About this task
For the records that follow, please set down exactly the lines between the one holding "To the Anabaptist." and the one holding "There are 21 **omitted** fragments!", inclusive, and only those.

Given records
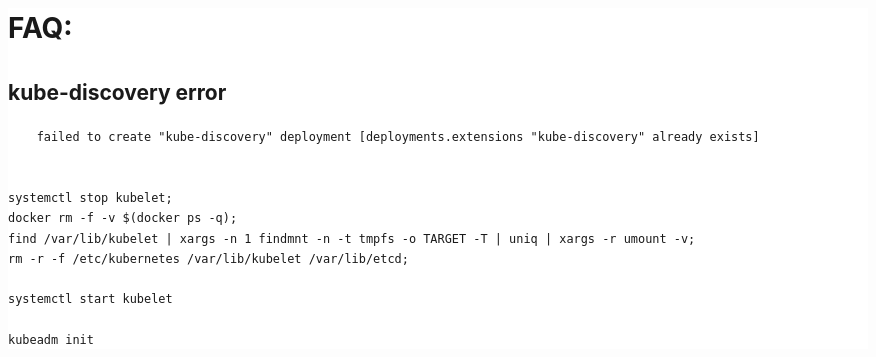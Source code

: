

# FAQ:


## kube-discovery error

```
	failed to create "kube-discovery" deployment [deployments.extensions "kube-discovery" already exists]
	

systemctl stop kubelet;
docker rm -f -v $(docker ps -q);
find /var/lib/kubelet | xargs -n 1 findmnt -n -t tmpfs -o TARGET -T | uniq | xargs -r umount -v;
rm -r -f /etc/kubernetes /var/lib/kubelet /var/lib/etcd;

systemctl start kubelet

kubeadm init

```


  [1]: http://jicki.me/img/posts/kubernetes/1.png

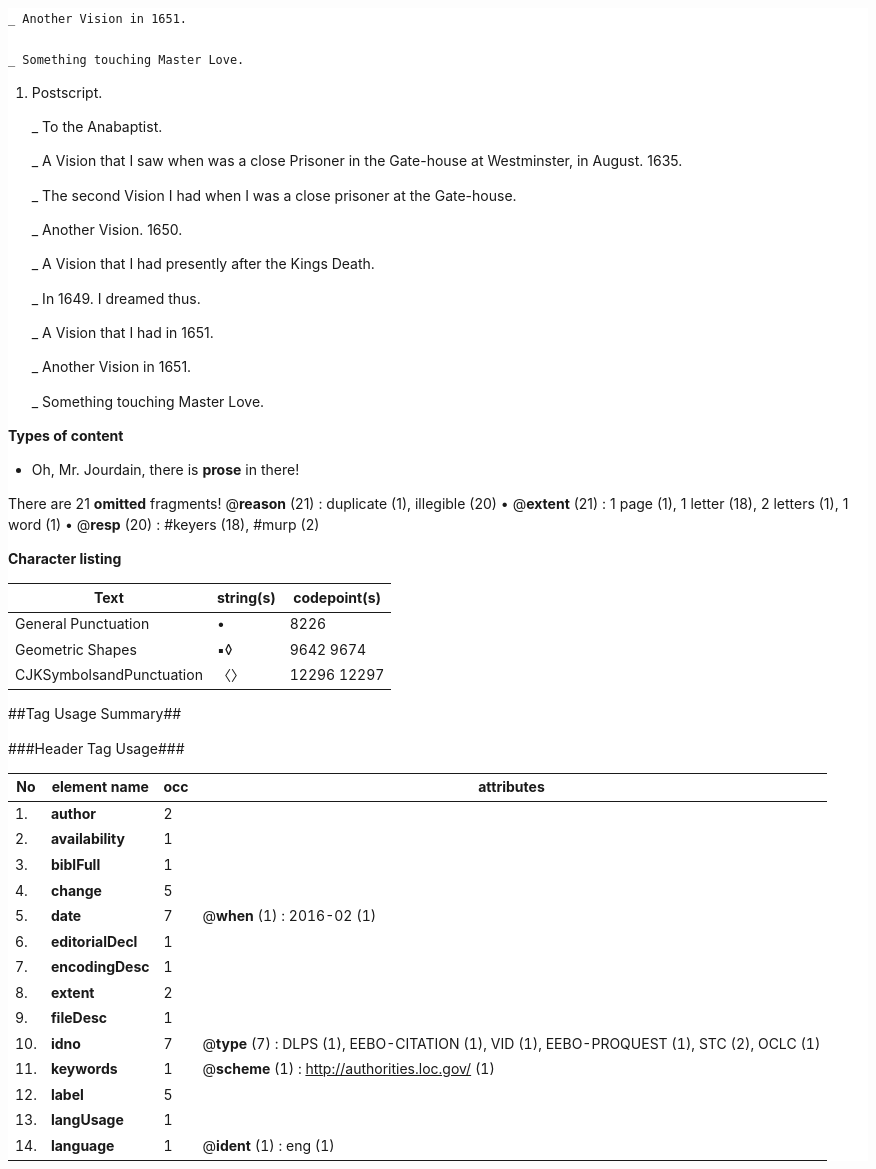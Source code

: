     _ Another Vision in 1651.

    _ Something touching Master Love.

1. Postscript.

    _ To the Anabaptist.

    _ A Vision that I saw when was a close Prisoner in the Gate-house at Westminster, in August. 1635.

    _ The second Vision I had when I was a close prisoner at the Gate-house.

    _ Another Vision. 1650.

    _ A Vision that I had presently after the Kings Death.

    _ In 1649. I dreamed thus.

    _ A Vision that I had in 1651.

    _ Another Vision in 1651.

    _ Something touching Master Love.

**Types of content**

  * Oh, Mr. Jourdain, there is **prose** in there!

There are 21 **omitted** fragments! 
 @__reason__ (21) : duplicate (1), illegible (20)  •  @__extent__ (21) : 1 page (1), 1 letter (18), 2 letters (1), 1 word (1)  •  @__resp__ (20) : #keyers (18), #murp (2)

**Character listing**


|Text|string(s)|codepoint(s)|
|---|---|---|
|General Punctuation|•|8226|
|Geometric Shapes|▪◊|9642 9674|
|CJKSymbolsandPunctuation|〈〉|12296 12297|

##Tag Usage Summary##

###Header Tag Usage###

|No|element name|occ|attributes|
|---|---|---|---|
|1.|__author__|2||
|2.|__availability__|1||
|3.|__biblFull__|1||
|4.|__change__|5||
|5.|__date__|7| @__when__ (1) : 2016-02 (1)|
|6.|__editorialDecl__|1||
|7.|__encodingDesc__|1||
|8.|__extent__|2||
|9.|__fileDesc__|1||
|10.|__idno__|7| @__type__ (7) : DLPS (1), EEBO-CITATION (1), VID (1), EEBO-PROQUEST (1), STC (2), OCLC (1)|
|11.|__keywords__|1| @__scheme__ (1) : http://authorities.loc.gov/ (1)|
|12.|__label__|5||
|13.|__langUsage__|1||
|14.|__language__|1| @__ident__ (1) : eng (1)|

==

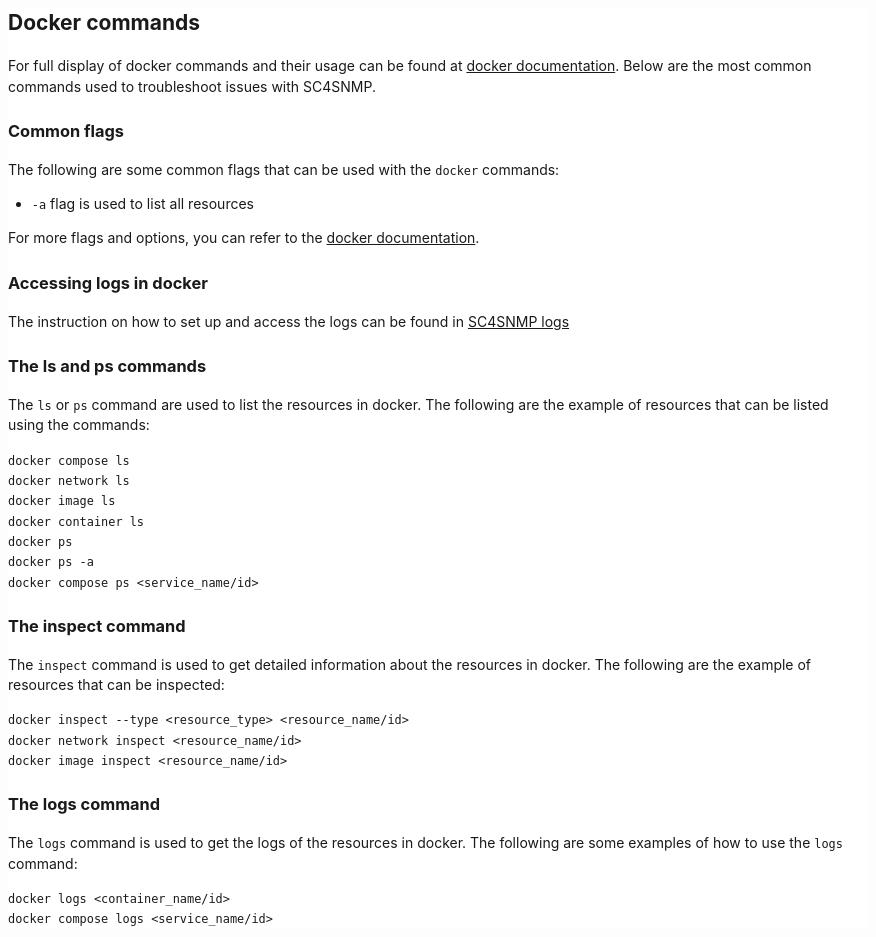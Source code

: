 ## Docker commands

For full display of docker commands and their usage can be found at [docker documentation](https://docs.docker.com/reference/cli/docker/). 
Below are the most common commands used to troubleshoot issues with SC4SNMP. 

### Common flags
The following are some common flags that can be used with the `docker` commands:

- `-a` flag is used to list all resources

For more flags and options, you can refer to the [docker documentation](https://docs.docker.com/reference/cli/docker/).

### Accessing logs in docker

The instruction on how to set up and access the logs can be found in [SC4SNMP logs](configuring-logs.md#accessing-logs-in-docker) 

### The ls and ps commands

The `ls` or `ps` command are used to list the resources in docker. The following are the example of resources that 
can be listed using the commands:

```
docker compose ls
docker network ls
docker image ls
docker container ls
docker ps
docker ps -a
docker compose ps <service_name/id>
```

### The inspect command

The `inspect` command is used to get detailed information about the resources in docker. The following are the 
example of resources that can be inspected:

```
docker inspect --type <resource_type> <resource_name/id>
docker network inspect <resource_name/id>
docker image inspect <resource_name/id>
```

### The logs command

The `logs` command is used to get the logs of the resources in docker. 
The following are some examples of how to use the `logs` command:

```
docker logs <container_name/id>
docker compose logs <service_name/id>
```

Task response
    _ To the Anabaptist.

    _ A Vision that I saw when was a close Prisoner in the Gate-house at Westminster, in August. 1635.

    _ The second Vision I had when I was a close prisoner at the Gate-house.

    _ Another Vision. 1650.

    _ A Vision that I had presently after the Kings Death.

    _ In 1649. I dreamed thus.

    _ A Vision that I had in 1651.

    _ Another Vision in 1651.

    _ Something touching Master Love.

**Types of content**

  * Oh, Mr. Jourdain, there is **prose** in there!

There are 21 **omitted** fragments! 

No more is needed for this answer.